WHAT YOU HAVE TO DO:
Only the lines that hold "wget" should be in the answer, each copied from the data below.

RECORDS FOR PROCESSING:
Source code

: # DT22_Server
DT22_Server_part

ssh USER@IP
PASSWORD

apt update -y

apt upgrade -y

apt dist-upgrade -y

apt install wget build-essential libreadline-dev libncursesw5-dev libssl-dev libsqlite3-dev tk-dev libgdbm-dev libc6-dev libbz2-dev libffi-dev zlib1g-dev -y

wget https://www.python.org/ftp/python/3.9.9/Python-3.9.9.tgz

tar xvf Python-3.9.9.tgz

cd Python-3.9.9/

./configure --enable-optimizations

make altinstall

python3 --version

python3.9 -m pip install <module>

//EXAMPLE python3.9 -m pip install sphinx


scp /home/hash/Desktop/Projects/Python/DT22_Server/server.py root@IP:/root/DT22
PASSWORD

WRITTEN SOLUTION:
apt install wget build-essential libreadline-dev libncursesw5-dev libssl-dev libsqlite3-dev tk-dev libgdbm-dev libc6-dev libbz2-dev libffi-dev zlib1g-dev -y
wget https://www.python.org/ftp/python/3.9.9/Python-3.9.9.tgz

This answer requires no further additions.